The conventional wisdom once held that Illinois would be a landslide for Hillary Clinton — she was born and raised there, Chicago is a stronghold for Democratic establishment politics, many of the labor unions who back her have sway in the region and she was leading her rival in the polls for quite some time.

But lately Sanders has leapt in the polls, at least one of which has him leading her slightly. A CBS News/YouGov poll released over the weekend has Sanders at 48% and Clinton at 46% among Democratic primary voters. The RealClearPolitics polling average shows Clinton with a narrow 2-point margin:

Just as last week Sanders snatched Michigan, a state that was assumed to be an easy victory for Clinton, he could do so again tomorrow in Illinois. Michigan and Illinois are both Midwestern states that have been transformed by deindustrialization and have electorates that are likely particularly receptive to Sanders' protectionist stance on trade.

And while past nominating contests suggest that Sanders will excel in the more rural and whiter parts of the state and Clinton in the more urban and racially diverse ones, there's reason to think that Clinton might not be able to lay claim to those parts of the electorate with total ease. 

The Democratic Party establishment — which Clinton represents in this race — has been reeling from a crisis in authority in the state after Chicago Mayor Rahm Emanuel attempted to prevent the release of a video showing police killing an unarmed black teenager last year. And combined with the energy behind the protests against the Trump rally on Friday — an effort that was predominantly composed of people of color — the way people mobilize for a political outsider like Sen. Bernie Sanders could defy assumed trends, as it did in Michigan.

Republicans

For Republicans, Trump and Ted Cruz appear to be locked in a tight race for the 69 delegates at stake, most of which are awarded at the district level.

The CBS/YouGov poll released on Sunday showed Trump with the support of 38% of Republican primary voters in the state, Cruz with 34%, Kasich at 16% and Rubio with just 11%. The RealClearPolitics average shows Trump with a slightly higher 7-point lead: 

Trump's Illinois operation is a bit of a mess — last week the state's campaign director was pushed aside and a new team is desperately putting together a final push to mobilize voters. That ground game will be essential to making sure his supporters come out, a significant portion of which say are interested in this election primarily because he's running. In the meantime, Cruz is touring towns across the state at a breakneck pace.

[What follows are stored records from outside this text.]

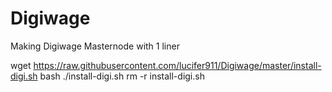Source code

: # Digiwage
Making Digiwage Masternode with 1 liner

wget https://raw.githubusercontent.com/lucifer911/Digiwage/master/install-digi.sh
bash ./install-digi.sh
rm -r install-digi.sh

Another variable that makes the outcome of the Republican race particularly difficult to predict is how primary voters will react to news of all the chaos last weekend — which included not only Trump's Chicago rally being shut down by protesters (and some fist fights in the aftermath of it) but also the candidate's suggestion that his supporters may retaliate and clash with Sanders'. As Trump continues to hint at violence as an acceptable form of political engagement and grows ever more controversial, primary voters could end up voting in higher numbers against him — or for him.